Data listing:
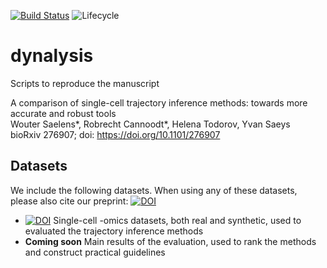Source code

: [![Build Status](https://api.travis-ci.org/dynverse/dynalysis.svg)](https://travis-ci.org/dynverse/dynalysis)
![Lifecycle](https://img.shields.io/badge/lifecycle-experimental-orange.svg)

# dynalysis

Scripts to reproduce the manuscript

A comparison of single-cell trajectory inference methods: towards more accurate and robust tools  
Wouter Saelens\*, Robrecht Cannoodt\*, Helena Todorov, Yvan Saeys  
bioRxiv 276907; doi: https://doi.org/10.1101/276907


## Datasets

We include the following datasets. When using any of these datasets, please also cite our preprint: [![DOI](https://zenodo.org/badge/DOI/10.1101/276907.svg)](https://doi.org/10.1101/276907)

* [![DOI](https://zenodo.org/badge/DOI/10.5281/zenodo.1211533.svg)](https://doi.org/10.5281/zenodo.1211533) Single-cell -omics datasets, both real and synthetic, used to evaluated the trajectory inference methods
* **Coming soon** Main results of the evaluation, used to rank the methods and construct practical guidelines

...

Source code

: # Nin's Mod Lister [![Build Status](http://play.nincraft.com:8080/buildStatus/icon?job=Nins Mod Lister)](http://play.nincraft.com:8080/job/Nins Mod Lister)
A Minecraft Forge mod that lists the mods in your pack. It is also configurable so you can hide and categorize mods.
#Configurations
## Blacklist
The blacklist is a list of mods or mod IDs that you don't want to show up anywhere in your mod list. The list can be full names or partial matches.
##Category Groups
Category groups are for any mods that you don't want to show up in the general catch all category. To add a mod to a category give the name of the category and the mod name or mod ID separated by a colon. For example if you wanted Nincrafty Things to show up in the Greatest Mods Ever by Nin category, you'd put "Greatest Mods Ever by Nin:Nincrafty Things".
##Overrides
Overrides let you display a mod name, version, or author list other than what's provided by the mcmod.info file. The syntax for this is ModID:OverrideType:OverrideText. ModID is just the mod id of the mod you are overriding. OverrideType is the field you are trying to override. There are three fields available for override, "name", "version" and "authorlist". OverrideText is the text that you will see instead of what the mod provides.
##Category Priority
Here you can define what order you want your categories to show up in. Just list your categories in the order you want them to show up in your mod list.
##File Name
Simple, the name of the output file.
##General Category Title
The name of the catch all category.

...

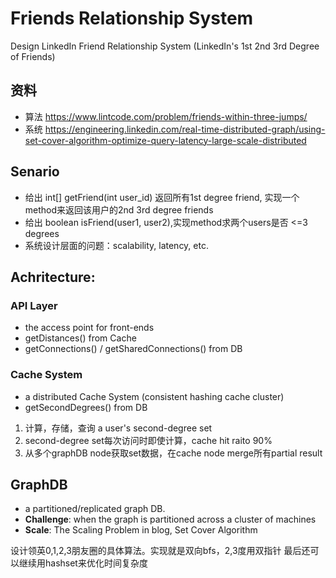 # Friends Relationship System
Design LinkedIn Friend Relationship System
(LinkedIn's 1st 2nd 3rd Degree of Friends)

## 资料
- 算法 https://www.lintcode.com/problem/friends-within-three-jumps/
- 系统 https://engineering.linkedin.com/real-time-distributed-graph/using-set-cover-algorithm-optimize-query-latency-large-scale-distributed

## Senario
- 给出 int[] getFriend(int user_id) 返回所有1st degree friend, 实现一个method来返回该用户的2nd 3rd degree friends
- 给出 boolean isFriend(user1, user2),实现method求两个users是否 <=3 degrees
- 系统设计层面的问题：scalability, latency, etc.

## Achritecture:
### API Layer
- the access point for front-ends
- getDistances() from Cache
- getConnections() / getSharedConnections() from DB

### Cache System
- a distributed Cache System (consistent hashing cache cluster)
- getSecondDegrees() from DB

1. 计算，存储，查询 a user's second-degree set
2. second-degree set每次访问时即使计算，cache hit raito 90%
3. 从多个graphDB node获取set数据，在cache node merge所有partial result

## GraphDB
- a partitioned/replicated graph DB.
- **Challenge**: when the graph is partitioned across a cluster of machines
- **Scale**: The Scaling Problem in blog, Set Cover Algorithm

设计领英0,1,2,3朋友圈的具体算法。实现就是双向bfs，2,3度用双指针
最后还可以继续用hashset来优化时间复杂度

What you need to do: Give back precisely the lines above that start at the line containing "- **Scale**: The" and end at the line containing "最后还可以继续用hashset来优化时间复杂度", inclusive. No other lines belong in the output.

Problem solution:
- **Scale**: The Scaling Problem in blog, Set Cover Algorithm

设计领英0,1,2,3朋友圈的具体算法。实现就是双向bfs，2,3度用双指针
最后还可以继续用hashset来优化时间复杂度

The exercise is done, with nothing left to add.